►
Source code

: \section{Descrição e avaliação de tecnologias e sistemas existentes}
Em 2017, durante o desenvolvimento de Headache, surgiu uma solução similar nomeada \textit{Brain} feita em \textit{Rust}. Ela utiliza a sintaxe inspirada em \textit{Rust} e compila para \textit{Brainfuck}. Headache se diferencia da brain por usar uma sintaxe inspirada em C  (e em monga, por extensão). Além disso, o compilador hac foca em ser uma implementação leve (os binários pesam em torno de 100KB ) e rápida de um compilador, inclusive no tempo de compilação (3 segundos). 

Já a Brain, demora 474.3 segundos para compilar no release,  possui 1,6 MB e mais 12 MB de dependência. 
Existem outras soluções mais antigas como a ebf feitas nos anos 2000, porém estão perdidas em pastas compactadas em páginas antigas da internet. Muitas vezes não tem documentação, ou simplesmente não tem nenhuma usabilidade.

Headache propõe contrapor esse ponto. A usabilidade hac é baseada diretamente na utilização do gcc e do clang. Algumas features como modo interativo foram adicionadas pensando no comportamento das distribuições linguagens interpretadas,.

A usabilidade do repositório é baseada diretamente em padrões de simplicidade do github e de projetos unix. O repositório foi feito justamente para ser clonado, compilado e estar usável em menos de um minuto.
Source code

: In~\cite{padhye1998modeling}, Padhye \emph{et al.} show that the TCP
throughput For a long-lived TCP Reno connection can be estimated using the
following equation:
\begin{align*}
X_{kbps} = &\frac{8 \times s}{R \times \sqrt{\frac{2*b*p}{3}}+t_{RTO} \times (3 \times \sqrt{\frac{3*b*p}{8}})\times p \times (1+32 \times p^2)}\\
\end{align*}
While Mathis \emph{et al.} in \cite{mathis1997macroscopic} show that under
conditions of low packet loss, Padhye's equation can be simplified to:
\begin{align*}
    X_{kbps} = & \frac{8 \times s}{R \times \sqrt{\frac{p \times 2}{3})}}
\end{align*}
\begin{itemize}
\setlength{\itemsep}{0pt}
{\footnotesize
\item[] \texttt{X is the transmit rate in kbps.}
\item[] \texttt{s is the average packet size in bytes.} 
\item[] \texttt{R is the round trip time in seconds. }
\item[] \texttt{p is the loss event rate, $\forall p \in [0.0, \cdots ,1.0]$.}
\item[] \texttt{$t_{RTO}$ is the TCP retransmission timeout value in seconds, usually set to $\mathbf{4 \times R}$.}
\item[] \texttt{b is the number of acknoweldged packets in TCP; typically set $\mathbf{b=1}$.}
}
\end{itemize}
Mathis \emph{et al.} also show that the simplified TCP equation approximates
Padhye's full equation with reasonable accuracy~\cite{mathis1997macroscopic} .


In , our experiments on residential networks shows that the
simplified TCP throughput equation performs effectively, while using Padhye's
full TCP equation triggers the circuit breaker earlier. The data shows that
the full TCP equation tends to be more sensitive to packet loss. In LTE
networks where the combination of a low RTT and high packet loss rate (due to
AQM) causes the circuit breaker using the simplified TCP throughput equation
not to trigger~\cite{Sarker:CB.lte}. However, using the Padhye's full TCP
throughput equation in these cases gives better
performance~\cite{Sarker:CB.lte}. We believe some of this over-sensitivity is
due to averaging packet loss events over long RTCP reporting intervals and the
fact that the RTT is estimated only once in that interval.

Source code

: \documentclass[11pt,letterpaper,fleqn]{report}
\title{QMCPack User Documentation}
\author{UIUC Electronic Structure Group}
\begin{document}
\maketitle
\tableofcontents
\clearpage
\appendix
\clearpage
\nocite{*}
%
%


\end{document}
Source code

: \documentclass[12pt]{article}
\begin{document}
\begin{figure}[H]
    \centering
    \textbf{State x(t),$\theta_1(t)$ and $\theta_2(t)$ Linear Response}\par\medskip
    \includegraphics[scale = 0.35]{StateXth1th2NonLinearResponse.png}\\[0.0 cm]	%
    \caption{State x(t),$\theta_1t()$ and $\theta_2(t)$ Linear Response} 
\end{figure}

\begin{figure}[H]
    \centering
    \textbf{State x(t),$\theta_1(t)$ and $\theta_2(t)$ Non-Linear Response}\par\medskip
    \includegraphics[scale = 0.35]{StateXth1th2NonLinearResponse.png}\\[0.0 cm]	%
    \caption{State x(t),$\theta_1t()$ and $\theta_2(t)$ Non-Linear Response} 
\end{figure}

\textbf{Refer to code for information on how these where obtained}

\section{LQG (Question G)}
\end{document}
◄
* _TASK STATEMENT_:
Could you reproduce every record exactly as written?

* _REPLY_:
Source code

: \section{Descrição e avaliação de tecnologias e sistemas existentes}
Em 2017, durante o desenvolvimento de Headache, surgiu uma solução similar nomeada \textit{Brain} feita em \textit{Rust}. Ela utiliza a sintaxe inspirada em \textit{Rust} e compila para \textit{Brainfuck}. Headache se diferencia da brain por usar uma sintaxe inspirada em C  (e em monga, por extensão). Além disso, o compilador hac foca em ser uma implementação leve (os binários pesam em torno de 100KB ) e rápida de um compilador, inclusive no tempo de compilação (3 segundos). 

Já a Brain, demora 474.3 segundos para compilar no release,  possui 1,6 MB e mais 12 MB de dependência. 
Existem outras soluções mais antigas como a ebf feitas nos anos 2000, porém estão perdidas em pastas compactadas em páginas antigas da internet. Muitas vezes não tem documentação, ou simplesmente não tem nenhuma usabilidade.

Headache propõe contrapor esse ponto. A usabilidade hac é baseada diretamente na utilização do gcc e do clang. Algumas features como modo interativo foram adicionadas pensando no comportamento das distribuições linguagens interpretadas,.

A usabilidade do repositório é baseada diretamente em padrões de simplicidade do github e de projetos unix. O repositório foi feito justamente para ser clonado, compilado e estar usável em menos de um minuto.
Source code

: In~\cite{padhye1998modeling}, Padhye \emph{et al.} show that the TCP
throughput For a long-lived TCP Reno connection can be estimated using the
following equation:
\begin{align*}
X_{kbps} = &\frac{8 \times s}{R \times \sqrt{\frac{2*b*p}{3}}+t_{RTO} \times (3 \times \sqrt{\frac{3*b*p}{8}})\times p \times (1+32 \times p^2)}\\
\end{align*}
While Mathis \emph{et al.} in \cite{mathis1997macroscopic} show that under
conditions of low packet loss, Padhye's equation can be simplified to:
\begin{align*}
    X_{kbps} = & \frac{8 \times s}{R \times \sqrt{\frac{p \times 2}{3})}}
\end{align*}
\begin{itemize}
\setlength{\itemsep}{0pt}
{\footnotesize
\item[] \texttt{X is the transmit rate in kbps.}
\item[] \texttt{s is the average packet size in bytes.} 
\item[] \texttt{R is the round trip time in seconds. }
\item[] \texttt{p is the loss event rate, $\forall p \in [0.0, \cdots ,1.0]$.}
\item[] \texttt{$t_{RTO}$ is the TCP retransmission timeout value in seconds, usually set to $\mathbf{4 \times R}$.}
\item[] \texttt{b is the number of acknoweldged packets in TCP; typically set $\mathbf{b=1}$.}
}
\end{itemize}
Mathis \emph{et al.} also show that the simplified TCP equation approximates
Padhye's full equation with reasonable accuracy~\cite{mathis1997macroscopic} .


In , our experiments on residential networks shows that the
simplified TCP throughput equation performs effectively, while using Padhye's
full TCP equation triggers the circuit breaker earlier. The data shows that
the full TCP equation tends to be more sensitive to packet loss. In LTE
networks where the combination of a low RTT and high packet loss rate (due to
AQM) causes the circuit breaker using the simplified TCP throughput equation
not to trigger~\cite{Sarker:CB.lte}. However, using the Padhye's full TCP
throughput equation in these cases gives better
performance~\cite{Sarker:CB.lte}. We believe some of this over-sensitivity is
due to averaging packet loss events over long RTCP reporting intervals and the
fact that the RTT is estimated only once in that interval.

Source code

: \documentclass[11pt,letterpaper,fleqn]{report}
\title{QMCPack User Documentation}
\author{UIUC Electronic Structure Group}
\begin{document}
\maketitle
\tableofcontents
\clearpage
\appendix
\clearpage
\nocite{*}
%
%


\end{document}
Source code

: \documentclass[12pt]{article}
\begin{document}
\begin{figure}[H]
    \centering
    \textbf{State x(t),$\theta_1(t)$ and $\theta_2(t)$ Linear Response}\par\medskip
    \includegraphics[scale = 0.35]{StateXth1th2NonLinearResponse.png}\\[0.0 cm]	%
    \caption{State x(t),$\theta_1t()$ and $\theta_2(t)$ Linear Response} 
\end{figure}

\begin{figure}[H]
    \centering
    \textbf{State x(t),$\theta_1(t)$ and $\theta_2(t)$ Non-Linear Response}\par\medskip
    \includegraphics[scale = 0.35]{StateXth1th2NonLinearResponse.png}\\[0.0 cm]	%
    \caption{State x(t),$\theta_1t()$ and $\theta_2(t)$ Non-Linear Response} 
\end{figure}

\textbf{Refer to code for information on how these where obtained}

\section{LQG (Question G)}
\end{document}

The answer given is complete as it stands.